## Materials provided
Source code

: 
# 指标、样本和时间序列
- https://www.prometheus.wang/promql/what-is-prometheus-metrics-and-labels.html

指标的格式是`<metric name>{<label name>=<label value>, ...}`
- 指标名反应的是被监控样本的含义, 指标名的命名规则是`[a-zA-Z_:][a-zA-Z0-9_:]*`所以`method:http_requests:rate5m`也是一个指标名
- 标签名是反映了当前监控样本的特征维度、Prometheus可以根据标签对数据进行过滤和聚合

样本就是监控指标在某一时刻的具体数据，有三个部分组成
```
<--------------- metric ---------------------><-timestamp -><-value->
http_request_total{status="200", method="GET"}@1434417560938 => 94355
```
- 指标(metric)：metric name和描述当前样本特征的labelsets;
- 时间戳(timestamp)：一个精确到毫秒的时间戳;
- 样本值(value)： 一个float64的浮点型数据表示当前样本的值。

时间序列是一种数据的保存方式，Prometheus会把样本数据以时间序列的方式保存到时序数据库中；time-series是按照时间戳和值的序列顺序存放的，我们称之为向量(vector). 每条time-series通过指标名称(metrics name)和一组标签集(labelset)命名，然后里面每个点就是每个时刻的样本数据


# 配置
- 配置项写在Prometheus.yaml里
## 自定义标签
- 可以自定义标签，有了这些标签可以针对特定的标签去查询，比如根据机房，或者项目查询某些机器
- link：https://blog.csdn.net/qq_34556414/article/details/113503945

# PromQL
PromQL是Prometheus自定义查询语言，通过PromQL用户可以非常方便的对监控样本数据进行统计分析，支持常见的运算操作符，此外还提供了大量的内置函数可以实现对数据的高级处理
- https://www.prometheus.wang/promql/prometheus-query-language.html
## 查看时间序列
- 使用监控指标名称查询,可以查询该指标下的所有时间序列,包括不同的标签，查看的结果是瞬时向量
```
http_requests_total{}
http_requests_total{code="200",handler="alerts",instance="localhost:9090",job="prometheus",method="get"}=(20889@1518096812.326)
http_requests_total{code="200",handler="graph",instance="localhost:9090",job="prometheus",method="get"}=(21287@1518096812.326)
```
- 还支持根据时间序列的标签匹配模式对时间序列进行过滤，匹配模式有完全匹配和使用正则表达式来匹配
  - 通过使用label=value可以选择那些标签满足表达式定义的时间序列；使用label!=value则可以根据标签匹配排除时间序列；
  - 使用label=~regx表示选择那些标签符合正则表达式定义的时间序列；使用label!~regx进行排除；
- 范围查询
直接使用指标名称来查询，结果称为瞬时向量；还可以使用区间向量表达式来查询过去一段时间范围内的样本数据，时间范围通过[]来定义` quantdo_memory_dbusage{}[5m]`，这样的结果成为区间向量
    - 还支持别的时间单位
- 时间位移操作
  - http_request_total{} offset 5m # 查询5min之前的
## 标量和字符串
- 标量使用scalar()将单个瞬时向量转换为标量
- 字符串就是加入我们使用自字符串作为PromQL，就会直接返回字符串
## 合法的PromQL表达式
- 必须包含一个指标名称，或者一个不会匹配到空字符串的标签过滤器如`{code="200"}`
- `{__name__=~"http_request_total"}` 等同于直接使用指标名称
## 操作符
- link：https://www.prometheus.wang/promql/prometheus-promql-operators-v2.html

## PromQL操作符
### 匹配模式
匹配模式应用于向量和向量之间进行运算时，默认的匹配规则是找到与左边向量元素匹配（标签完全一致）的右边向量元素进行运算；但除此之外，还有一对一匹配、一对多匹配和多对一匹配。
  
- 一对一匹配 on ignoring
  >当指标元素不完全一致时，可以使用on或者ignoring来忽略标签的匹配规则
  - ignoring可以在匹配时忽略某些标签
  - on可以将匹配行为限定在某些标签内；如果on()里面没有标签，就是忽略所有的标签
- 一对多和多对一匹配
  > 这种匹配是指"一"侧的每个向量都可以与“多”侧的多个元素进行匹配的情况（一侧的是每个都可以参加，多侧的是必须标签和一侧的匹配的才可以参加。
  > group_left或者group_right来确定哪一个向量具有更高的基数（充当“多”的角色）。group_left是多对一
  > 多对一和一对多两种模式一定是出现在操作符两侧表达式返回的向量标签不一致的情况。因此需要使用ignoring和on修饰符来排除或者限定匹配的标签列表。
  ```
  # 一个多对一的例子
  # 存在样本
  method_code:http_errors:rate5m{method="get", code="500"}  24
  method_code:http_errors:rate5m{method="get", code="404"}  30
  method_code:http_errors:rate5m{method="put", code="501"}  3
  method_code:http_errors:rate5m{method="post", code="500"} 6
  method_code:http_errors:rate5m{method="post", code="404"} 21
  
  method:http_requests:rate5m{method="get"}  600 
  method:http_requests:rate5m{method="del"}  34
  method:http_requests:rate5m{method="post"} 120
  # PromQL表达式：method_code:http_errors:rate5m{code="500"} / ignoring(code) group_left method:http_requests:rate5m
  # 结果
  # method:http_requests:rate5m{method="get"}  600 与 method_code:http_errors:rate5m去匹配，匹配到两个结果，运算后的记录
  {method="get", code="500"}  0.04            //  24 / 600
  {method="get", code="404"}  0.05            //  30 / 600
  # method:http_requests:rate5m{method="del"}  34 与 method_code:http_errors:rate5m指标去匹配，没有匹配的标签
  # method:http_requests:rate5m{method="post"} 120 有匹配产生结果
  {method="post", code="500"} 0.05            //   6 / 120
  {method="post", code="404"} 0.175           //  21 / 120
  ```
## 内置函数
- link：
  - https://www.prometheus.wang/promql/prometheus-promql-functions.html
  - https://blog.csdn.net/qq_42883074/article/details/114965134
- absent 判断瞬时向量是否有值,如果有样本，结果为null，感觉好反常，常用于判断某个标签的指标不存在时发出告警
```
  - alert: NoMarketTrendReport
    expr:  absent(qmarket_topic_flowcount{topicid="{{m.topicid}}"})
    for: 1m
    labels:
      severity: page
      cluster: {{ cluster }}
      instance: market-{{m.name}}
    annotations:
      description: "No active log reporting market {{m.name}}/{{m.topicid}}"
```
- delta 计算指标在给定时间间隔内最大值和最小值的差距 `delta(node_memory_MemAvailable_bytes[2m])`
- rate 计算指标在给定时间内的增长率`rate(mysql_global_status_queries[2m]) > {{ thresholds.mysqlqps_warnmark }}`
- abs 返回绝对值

## Task details
Print the data above exactly as it reads.

## Exercise response
Source code

: 
# 指标、样本和时间序列
- https://www.prometheus.wang/promql/what-is-prometheus-metrics-and-labels.html

指标的格式是`<metric name>{<label name>=<label value>, ...}`
- 指标名反应的是被监控样本的含义, 指标名的命名规则是`[a-zA-Z_:][a-zA-Z0-9_:]*`所以`method:http_requests:rate5m`也是一个指标名
- 标签名是反映了当前监控样本的特征维度、Prometheus可以根据标签对数据进行过滤和聚合

样本就是监控指标在某一时刻的具体数据，有三个部分组成
```
<--------------- metric ---------------------><-timestamp -><-value->
http_request_total{status="200", method="GET"}@1434417560938 => 94355
```
- 指标(metric)：metric name和描述当前样本特征的labelsets;
- 时间戳(timestamp)：一个精确到毫秒的时间戳;
- 样本值(value)： 一个float64的浮点型数据表示当前样本的值。

时间序列是一种数据的保存方式，Prometheus会把样本数据以时间序列的方式保存到时序数据库中；time-series是按照时间戳和值的序列顺序存放的，我们称之为向量(vector). 每条time-series通过指标名称(metrics name)和一组标签集(labelset)命名，然后里面每个点就是每个时刻的样本数据


# 配置
- 配置项写在Prometheus.yaml里
## 自定义标签
- 可以自定义标签，有了这些标签可以针对特定的标签去查询，比如根据机房，或者项目查询某些机器
- link：https://blog.csdn.net/qq_34556414/article/details/113503945

# PromQL
PromQL是Prometheus自定义查询语言，通过PromQL用户可以非常方便的对监控样本数据进行统计分析，支持常见的运算操作符，此外还提供了大量的内置函数可以实现对数据的高级处理
- https://www.prometheus.wang/promql/prometheus-query-language.html
## 查看时间序列
- 使用监控指标名称查询,可以查询该指标下的所有时间序列,包括不同的标签，查看的结果是瞬时向量
```
http_requests_total{}
http_requests_total{code="200",handler="alerts",instance="localhost:9090",job="prometheus",method="get"}=(20889@1518096812.326)
http_requests_total{code="200",handler="graph",instance="localhost:9090",job="prometheus",method="get"}=(21287@1518096812.326)
```
- 还支持根据时间序列的标签匹配模式对时间序列进行过滤，匹配模式有完全匹配和使用正则表达式来匹配
  - 通过使用label=value可以选择那些标签满足表达式定义的时间序列；使用label!=value则可以根据标签匹配排除时间序列；
  - 使用label=~regx表示选择那些标签符合正则表达式定义的时间序列；使用label!~regx进行排除；
- 范围查询
直接使用指标名称来查询，结果称为瞬时向量；还可以使用区间向量表达式来查询过去一段时间范围内的样本数据，时间范围通过[]来定义` quantdo_memory_dbusage{}[5m]`，这样的结果成为区间向量
    - 还支持别的时间单位
- 时间位移操作
  - http_request_total{} offset 5m # 查询5min之前的
## 标量和字符串
- 标量使用scalar()将单个瞬时向量转换为标量
- 字符串就是加入我们使用自字符串作为PromQL，就会直接返回字符串
## 合法的PromQL表达式
- 必须包含一个指标名称，或者一个不会匹配到空字符串的标签过滤器如`{code="200"}`
- `{__name__=~"http_request_total"}` 等同于直接使用指标名称
## 操作符
- link：https://www.prometheus.wang/promql/prometheus-promql-operators-v2.html

## PromQL操作符
### 匹配模式
匹配模式应用于向量和向量之间进行运算时，默认的匹配规则是找到与左边向量元素匹配（标签完全一致）的右边向量元素进行运算；但除此之外，还有一对一匹配、一对多匹配和多对一匹配。
  
- 一对一匹配 on ignoring
  >当指标元素不完全一致时，可以使用on或者ignoring来忽略标签的匹配规则
  - ignoring可以在匹配时忽略某些标签
  - on可以将匹配行为限定在某些标签内；如果on()里面没有标签，就是忽略所有的标签
- 一对多和多对一匹配
  > 这种匹配是指"一"侧的每个向量都可以与“多”侧的多个元素进行匹配的情况（一侧的是每个都可以参加，多侧的是必须标签和一侧的匹配的才可以参加。
  > group_left或者group_right来确定哪一个向量具有更高的基数（充当“多”的角色）。group_left是多对一
  > 多对一和一对多两种模式一定是出现在操作符两侧表达式返回的向量标签不一致的情况。因此需要使用ignoring和on修饰符来排除或者限定匹配的标签列表。
  ```
  # 一个多对一的例子
  # 存在样本
  method_code:http_errors:rate5m{method="get", code="500"}  24
  method_code:http_errors:rate5m{method="get", code="404"}  30
  method_code:http_errors:rate5m{method="put", code="501"}  3
  method_code:http_errors:rate5m{method="post", code="500"} 6
  method_code:http_errors:rate5m{method="post", code="404"} 21
  
  method:http_requests:rate5m{method="get"}  600 
  method:http_requests:rate5m{method="del"}  34
  method:http_requests:rate5m{method="post"} 120
  # PromQL表达式：method_code:http_errors:rate5m{code="500"} / ignoring(code) group_left method:http_requests:rate5m
  # 结果
  # method:http_requests:rate5m{method="get"}  600 与 method_code:http_errors:rate5m去匹配，匹配到两个结果，运算后的记录
  {method="get", code="500"}  0.04            //  24 / 600
  {method="get", code="404"}  0.05            //  30 / 600
  # method:http_requests:rate5m{method="del"}  34 与 method_code:http_errors:rate5m指标去匹配，没有匹配的标签
  # method:http_requests:rate5m{method="post"} 120 有匹配产生结果
  {method="post", code="500"} 0.05            //   6 / 120
  {method="post", code="404"} 0.175           //  21 / 120
  ```
## 内置函数
- link：
  - https://www.prometheus.wang/promql/prometheus-promql-functions.html
  - https://blog.csdn.net/qq_42883074/article/details/114965134
- absent 判断瞬时向量是否有值,如果有样本，结果为null，感觉好反常，常用于判断某个标签的指标不存在时发出告警
```
  - alert: NoMarketTrendReport
    expr:  absent(qmarket_topic_flowcount{topicid="{{m.topicid}}"})
    for: 1m
    labels:
      severity: page
      cluster: {{ cluster }}
      instance: market-{{m.name}}
    annotations:
      description: "No active log reporting market {{m.name}}/{{m.topicid}}"
```
- delta 计算指标在给定时间间隔内最大值和最小值的差距 `delta(node_memory_MemAvailable_bytes[2m])`
- rate 计算指标在给定时间内的增长率`rate(mysql_global_status_queries[2m]) > {{ thresholds.mysqlqps_warnmark }}`
- abs 返回绝对值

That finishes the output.